=== GIVEN DATA ===

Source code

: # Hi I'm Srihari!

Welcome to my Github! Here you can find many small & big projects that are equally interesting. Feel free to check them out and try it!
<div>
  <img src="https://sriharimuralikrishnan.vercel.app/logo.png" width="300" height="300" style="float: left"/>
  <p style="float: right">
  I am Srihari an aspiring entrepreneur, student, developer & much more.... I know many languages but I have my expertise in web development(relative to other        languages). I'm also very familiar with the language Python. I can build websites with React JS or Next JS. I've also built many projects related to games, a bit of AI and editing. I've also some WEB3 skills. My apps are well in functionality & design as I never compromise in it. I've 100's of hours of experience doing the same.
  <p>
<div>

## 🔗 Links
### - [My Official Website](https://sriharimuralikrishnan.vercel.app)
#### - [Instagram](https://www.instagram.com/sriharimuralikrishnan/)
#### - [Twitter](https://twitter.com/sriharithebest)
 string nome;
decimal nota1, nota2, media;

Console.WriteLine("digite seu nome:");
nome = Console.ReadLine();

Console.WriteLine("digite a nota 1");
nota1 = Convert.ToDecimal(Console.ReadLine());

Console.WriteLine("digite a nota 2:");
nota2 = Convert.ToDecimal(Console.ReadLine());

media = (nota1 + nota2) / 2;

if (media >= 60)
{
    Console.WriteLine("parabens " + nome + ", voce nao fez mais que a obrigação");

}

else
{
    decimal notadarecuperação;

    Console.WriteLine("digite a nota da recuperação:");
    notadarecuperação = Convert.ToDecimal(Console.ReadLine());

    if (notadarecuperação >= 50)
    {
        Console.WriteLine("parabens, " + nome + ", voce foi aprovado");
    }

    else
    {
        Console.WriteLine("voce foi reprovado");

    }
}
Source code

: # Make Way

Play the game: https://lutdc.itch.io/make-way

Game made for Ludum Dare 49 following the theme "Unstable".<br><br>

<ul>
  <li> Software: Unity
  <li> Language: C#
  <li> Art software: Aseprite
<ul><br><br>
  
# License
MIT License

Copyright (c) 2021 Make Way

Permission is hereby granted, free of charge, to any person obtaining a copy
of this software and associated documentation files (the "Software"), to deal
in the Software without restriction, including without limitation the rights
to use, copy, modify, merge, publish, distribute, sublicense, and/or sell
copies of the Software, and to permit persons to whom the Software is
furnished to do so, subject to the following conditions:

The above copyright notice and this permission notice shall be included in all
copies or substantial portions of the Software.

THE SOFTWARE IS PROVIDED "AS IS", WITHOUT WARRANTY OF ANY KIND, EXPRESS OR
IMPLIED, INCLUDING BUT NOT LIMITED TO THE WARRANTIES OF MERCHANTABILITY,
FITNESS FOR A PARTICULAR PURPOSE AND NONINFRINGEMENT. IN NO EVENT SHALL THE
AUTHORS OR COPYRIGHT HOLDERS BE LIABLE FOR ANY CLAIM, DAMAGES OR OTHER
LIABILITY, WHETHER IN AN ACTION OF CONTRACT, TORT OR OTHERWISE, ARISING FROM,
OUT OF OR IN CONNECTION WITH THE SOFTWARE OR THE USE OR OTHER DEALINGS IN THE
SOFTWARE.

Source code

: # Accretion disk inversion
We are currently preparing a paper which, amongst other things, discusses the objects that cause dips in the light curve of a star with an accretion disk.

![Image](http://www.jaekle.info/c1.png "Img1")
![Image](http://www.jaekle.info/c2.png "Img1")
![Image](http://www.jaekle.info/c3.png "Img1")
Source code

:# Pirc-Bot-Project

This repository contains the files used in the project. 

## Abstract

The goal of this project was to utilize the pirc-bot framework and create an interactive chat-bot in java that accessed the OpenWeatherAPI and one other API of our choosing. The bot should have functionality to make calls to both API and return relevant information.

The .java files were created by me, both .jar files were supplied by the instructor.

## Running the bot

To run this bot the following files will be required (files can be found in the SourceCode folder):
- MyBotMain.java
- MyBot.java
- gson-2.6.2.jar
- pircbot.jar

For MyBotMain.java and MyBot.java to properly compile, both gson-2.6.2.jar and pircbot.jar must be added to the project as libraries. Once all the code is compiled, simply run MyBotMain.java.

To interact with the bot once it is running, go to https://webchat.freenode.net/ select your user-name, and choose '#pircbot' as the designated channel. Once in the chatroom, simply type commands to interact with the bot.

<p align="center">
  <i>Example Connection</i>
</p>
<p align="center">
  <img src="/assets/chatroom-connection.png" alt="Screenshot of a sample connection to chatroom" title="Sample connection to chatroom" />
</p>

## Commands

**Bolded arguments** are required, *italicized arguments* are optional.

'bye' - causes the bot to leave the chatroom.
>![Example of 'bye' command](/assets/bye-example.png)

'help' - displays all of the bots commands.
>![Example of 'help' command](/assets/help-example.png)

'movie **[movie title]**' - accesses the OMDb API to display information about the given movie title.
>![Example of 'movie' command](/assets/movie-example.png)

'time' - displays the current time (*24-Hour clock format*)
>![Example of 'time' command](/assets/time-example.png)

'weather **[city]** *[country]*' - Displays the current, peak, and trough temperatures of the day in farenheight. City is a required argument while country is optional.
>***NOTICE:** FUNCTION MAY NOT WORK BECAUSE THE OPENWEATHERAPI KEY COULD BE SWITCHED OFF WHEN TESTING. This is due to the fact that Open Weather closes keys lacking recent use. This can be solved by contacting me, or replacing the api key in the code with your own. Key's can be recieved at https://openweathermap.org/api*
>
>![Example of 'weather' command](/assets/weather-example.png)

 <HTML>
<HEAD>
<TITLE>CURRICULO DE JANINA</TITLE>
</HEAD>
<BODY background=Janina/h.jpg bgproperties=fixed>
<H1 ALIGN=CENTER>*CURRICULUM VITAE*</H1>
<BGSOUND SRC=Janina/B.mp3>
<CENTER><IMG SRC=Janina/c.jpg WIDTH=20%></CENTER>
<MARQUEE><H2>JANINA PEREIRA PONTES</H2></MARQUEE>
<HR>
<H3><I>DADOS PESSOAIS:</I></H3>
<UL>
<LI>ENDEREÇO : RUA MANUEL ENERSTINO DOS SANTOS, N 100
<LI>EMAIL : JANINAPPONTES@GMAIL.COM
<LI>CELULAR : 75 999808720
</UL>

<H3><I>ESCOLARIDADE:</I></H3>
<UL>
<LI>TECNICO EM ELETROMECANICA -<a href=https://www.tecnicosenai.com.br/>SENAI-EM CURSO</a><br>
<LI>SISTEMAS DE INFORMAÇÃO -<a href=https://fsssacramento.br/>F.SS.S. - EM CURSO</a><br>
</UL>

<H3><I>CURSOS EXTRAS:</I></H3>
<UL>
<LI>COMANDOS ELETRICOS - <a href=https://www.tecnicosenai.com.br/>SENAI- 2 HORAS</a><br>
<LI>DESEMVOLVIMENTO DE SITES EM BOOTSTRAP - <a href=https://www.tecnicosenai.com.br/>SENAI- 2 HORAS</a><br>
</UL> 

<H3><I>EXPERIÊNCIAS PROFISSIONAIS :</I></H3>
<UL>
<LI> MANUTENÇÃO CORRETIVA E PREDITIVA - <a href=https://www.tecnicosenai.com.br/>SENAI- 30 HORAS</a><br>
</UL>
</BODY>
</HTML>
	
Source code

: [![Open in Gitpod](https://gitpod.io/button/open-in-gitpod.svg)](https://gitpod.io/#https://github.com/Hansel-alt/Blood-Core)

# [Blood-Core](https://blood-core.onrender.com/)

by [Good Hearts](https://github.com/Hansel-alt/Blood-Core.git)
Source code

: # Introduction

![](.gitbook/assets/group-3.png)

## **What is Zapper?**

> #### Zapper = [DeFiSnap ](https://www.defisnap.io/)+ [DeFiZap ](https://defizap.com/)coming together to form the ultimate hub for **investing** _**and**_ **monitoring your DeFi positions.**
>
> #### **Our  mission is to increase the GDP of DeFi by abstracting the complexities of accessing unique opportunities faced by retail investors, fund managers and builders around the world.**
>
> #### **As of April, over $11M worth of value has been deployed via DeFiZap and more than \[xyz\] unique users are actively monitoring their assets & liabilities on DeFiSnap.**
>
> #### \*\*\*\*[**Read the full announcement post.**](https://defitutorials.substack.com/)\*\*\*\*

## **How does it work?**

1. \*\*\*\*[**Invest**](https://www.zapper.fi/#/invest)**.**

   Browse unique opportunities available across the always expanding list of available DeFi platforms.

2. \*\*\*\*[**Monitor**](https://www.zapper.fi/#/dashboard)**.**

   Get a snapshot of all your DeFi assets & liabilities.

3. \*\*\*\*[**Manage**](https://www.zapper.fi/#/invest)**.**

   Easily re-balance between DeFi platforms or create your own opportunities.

===

**WHAT THE TASK ASKS**
The response must hold only the lines above from the line with "#### - [Twitter](https://twitter.com/sriharithebest)" through the line with "<li> Software: Unity", each copied exactly, both ends kept.

**RESULT OF THE EXERCISE**
#### - [Twitter](https://twitter.com/sriharithebest)
 string nome;
decimal nota1, nota2, media;

Console.WriteLine("digite seu nome:");
nome = Console.ReadLine();

Console.WriteLine("digite a nota 1");
nota1 = Convert.ToDecimal(Console.ReadLine());

Console.WriteLine("digite a nota 2:");
nota2 = Convert.ToDecimal(Console.ReadLine());

media = (nota1 + nota2) / 2;

if (media >= 60)
{
    Console.WriteLine("parabens " + nome + ", voce nao fez mais que a obrigação");

}

else
{
    decimal notadarecuperação;

    Console.WriteLine("digite a nota da recuperação:");
    notadarecuperação = Convert.ToDecimal(Console.ReadLine());

    if (notadarecuperação >= 50)
    {
        Console.WriteLine("parabens, " + nome + ", voce foi aprovado");
    }

    else
    {
        Console.WriteLine("voce foi reprovado");

    }
}
Source code

: # Make Way

Play the game: https://lutdc.itch.io/make-way

Game made for Ludum Dare 49 following the theme "Unstable".<br><br>

<ul>
  <li> Software: Unity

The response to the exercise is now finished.